And thus, I hardly know where to begin to remember my friends and colleagues. Maybe at that unique flat in Budapest, rooms full of books, recordings and papers seemingly haphazardly heaped from floor to ceiling, invaluable documents worth a life to any collector, and in the midst of them, János Sebestyén, organist, harpsichordist and journalist, moves nonchalantly to and fro. Any colleague or friend is welcome at any time of day or night, and a surfeit of goodies, intellectual and others, is in store for them. A required item will, unbelievably, by sleight of hand, be produced by János instantly from the middle of a chaotic and dangerously collapsible heap. And there is never a lack of space, be it on top of the piano or harpsichord, for a sumptuous feast, for János is a Magyar and therefore a gourmet.

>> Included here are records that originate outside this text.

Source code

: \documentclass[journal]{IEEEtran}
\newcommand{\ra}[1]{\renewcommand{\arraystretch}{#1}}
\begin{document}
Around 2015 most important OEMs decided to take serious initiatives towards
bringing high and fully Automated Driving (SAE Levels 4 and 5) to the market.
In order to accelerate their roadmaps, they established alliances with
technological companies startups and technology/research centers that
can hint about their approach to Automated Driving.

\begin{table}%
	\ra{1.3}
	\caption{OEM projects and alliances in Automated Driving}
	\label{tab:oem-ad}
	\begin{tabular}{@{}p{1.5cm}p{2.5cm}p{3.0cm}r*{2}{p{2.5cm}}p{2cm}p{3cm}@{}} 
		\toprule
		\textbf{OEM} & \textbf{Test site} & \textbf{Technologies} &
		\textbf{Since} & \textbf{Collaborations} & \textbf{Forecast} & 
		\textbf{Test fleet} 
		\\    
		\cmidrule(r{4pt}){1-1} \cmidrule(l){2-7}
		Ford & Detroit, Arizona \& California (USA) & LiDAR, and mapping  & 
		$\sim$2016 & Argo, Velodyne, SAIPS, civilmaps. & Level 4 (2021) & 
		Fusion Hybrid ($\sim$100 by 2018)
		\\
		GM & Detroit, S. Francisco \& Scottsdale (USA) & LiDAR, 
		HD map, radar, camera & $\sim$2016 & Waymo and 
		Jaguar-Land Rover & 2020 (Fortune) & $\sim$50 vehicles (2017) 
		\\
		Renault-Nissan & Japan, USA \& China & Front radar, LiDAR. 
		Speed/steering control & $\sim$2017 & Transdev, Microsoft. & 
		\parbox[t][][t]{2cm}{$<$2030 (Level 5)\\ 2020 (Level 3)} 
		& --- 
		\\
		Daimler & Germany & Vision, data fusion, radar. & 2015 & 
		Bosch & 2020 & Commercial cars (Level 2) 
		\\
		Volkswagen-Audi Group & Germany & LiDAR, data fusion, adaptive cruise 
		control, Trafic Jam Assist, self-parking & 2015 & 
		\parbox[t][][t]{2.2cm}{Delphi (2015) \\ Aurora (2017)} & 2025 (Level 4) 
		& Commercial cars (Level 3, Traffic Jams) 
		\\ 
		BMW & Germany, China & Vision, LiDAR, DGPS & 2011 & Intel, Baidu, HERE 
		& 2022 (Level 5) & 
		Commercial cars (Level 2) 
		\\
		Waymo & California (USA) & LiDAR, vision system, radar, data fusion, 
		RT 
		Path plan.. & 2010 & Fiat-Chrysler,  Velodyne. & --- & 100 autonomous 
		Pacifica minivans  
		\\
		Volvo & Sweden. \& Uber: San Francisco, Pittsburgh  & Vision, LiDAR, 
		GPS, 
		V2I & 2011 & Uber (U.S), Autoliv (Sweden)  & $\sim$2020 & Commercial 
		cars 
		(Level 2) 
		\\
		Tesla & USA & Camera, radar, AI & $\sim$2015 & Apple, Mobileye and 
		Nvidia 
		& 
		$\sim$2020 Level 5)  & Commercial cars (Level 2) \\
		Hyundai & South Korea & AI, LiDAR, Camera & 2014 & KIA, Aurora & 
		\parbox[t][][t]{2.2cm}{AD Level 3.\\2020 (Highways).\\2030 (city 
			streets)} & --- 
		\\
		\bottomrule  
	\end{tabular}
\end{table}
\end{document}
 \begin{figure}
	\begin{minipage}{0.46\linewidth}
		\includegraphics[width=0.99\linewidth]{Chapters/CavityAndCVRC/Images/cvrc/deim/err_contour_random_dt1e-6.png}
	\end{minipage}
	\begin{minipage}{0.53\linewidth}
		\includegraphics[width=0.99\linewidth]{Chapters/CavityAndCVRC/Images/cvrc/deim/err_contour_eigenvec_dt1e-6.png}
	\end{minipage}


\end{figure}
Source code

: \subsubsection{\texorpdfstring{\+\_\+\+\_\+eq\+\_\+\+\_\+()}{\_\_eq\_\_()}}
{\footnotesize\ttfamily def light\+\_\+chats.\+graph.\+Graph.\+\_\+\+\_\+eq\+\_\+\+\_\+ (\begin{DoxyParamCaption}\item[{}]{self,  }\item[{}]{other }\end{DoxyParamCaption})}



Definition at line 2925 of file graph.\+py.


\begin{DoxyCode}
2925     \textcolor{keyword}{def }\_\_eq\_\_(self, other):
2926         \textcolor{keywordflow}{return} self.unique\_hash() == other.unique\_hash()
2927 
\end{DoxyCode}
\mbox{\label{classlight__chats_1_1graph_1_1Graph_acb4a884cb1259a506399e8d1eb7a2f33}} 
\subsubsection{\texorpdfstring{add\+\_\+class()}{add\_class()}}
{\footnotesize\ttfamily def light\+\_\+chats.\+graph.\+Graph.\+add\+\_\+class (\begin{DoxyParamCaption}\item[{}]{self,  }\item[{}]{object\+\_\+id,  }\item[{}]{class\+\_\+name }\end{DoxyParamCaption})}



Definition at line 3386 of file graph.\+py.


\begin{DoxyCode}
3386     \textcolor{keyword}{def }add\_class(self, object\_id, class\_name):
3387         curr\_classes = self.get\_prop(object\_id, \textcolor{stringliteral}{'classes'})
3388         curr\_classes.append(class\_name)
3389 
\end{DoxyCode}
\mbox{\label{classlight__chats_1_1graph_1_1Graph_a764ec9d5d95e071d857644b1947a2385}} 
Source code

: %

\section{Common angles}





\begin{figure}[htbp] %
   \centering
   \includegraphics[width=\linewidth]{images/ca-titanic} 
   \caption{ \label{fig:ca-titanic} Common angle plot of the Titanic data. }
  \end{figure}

I'll never forget the day when János, surprisingly unannounced, rang the bell of our Prague home. We had just sat down to lunch, consuming with delight one of our favourite meals, early potatoes with cottage cheese, a rare delicacy in the Communist times. When I offered János pot-luck, he couldn't hide his horror. "May I leave my luggage and make some necessary calls?" he quickly apologized. In half an hour he reappeared with a huge box of special Prague sandwiches, beaming, and characteristically commenting: "Only a nation of long history and culture can produce something like this!"
In that flat on Fillér utca in Budapest, you could meet scientists, doctors, diplomats, ministers... maybe even heads of states. If you even hinted that you needed some information or maybe were just curious about something, János immediately established a connection with the most knowledgeable person in the field. With his dry English sense of humour, his ever present camera, his all-embracing musicianship, he is unforgettable, a refuge to all his friends, lovable, outgoing and sensitive.